Department of Water Management, Delft University of Technology, Stevinweg 1, Delft 2628 CN, the Netherlands.
Department of Water Management, Delft University of Technology, Stevinweg 1, Delft 2628 CN, the Netherlands.
J Contam Hydrol. 2020 May;231:103638. doi: 10.1016/j.jconhyd.2020.103638. Epub 2020 Mar 20.

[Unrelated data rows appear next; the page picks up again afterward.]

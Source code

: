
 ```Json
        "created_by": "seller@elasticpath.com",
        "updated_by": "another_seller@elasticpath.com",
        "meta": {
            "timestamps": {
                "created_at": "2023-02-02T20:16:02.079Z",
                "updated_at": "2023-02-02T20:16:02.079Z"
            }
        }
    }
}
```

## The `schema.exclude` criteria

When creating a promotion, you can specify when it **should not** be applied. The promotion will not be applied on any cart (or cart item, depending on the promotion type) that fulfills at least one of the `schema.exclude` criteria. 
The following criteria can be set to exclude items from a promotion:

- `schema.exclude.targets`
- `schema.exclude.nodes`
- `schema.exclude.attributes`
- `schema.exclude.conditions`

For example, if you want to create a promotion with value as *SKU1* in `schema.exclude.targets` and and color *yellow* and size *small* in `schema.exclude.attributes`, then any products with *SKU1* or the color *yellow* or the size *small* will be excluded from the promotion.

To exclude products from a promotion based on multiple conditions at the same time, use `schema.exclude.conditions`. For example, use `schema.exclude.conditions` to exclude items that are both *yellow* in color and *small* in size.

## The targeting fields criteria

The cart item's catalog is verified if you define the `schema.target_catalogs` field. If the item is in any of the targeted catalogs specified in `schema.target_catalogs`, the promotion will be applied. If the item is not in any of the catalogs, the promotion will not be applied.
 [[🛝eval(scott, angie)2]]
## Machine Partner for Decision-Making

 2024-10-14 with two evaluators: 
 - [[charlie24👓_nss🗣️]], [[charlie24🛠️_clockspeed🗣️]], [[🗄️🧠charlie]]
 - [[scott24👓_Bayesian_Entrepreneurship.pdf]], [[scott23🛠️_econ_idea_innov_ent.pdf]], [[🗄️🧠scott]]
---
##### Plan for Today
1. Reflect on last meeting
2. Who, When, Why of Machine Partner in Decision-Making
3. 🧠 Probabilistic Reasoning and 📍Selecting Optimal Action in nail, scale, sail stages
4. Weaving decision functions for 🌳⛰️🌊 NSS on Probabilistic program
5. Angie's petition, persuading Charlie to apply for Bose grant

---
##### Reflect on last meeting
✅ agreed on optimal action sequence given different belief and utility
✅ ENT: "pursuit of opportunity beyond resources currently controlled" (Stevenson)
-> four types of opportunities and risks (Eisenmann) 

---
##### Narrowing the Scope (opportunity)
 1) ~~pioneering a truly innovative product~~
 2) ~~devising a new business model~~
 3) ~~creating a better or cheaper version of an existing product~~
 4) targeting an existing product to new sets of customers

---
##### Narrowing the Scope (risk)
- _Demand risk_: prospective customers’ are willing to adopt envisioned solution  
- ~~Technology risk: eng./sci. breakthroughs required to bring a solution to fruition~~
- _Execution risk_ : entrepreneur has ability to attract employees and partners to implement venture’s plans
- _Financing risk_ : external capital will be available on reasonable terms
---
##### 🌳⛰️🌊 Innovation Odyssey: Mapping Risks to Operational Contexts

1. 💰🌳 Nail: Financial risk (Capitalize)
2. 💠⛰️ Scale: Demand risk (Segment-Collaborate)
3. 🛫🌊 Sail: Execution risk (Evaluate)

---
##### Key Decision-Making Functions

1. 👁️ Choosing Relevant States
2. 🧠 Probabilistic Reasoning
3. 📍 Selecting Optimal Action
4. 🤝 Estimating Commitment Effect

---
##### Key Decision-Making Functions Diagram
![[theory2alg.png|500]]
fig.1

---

Degradation of chlorinated ethenes (CEs) in low conductivity layers of aquifers reduces pollution plume tailing and accelerates natural attenuation timeframes. The degradation pathways involved are often different from those in the higher conductive layers and might go undetected when only highly conductive layers are targeted in site assessments. Reactive transport model simulations (PHT3D in FloPy) were executed to assess the performance of dual carbon and chlorine compound specific stable isotope analysis (CSIA) in degradation pathway identification and quantification in a coupled physical-chemical heterogeneous virtual aquifer. Degradation rate constants were assumed correlated to the hydraulic conductivity: positively for oxidative transformation (higher oxygen availability in coarser sands) and negatively for chemical reduction (higher content of reducing solids in finer sediments). Predicted carbon isotope ratios were highly heterogeneous. They generally increased downgradient of the pollution source but the large variation across depth illustrates that monotonously increasing isotope ratios downgradient, as were associated with the oxidative component, are not necessarily a common situation when degradation is favorable in low conductivity layers. Dual carbon-chlorine CSIA performed well in assessing the occurrence of the spatially separated degradation pathways and the overall degradation, provided appropriate enrichment factors were known and sufficiently different. However, pumping to obtain groundwater samples especially from longer well screens causes a bias towards overestimation of the contribution of oxidative transformation associated with the higher conductive zones. As degradation was less intense in these highly conductive zones under the simulated conditions, overall degradation was underestimated. In contrast, in the usual case of limited CSIA data, dual CSIA plots may rather indicate dominance of chemical reduction, while oxidative transformation could go unnoticed, despite being an equally important degradation pathway.
含水层低电导率层中氯代乙烷(CEs)的降解减少了污染羽流的拖尾,并加速了自然衰减的时间框架。所涉及的降解途径通常与高电导率层中的途径不同,如果仅在现场评估中针对高电导率层进行评估,可能会检测不到这些途径。执行了反应迁移模型模拟(FloPy 中的 PHT3D),以评估双碳和氯化合物特定稳定同位素分析(CSIA)在耦合物理化学非均质虚拟含水层中降解途径识别和定量中的性能。降解速率常数假定与水力传导率相关:对于氧化转化呈正相关(较粗砂中氧气供应更充足),对于化学还原呈负相关(较细沉积物中还原固体含量更高)。预测的碳同位素比值高度不均匀。它们通常在污染源的下游增加,但沿深度的大变化表明,与氧化成分相关的单调增加的同位素比值沿下游不一定是在低电导率层中有利于降解的常见情况。双碳-氯 CSIA 在评估空间分离的降解途径和整体降解的发生方面表现良好,前提是已知并具有足够差异的适当富集因子。然而,抽取地下水样品,特别是从较长的井筛中抽取地下水样品,会导致对与高电导率区相关的氧化转化贡献的高估。由于在模拟条件下这些高电导率区的降解程度较弱,因此整体降解被低估。相比之下,在通常情况下,有限的 CSIA 数据可能表明化学还原的主导地位,而氧化转化可能会被忽略,尽管它是同样重要的降解途径。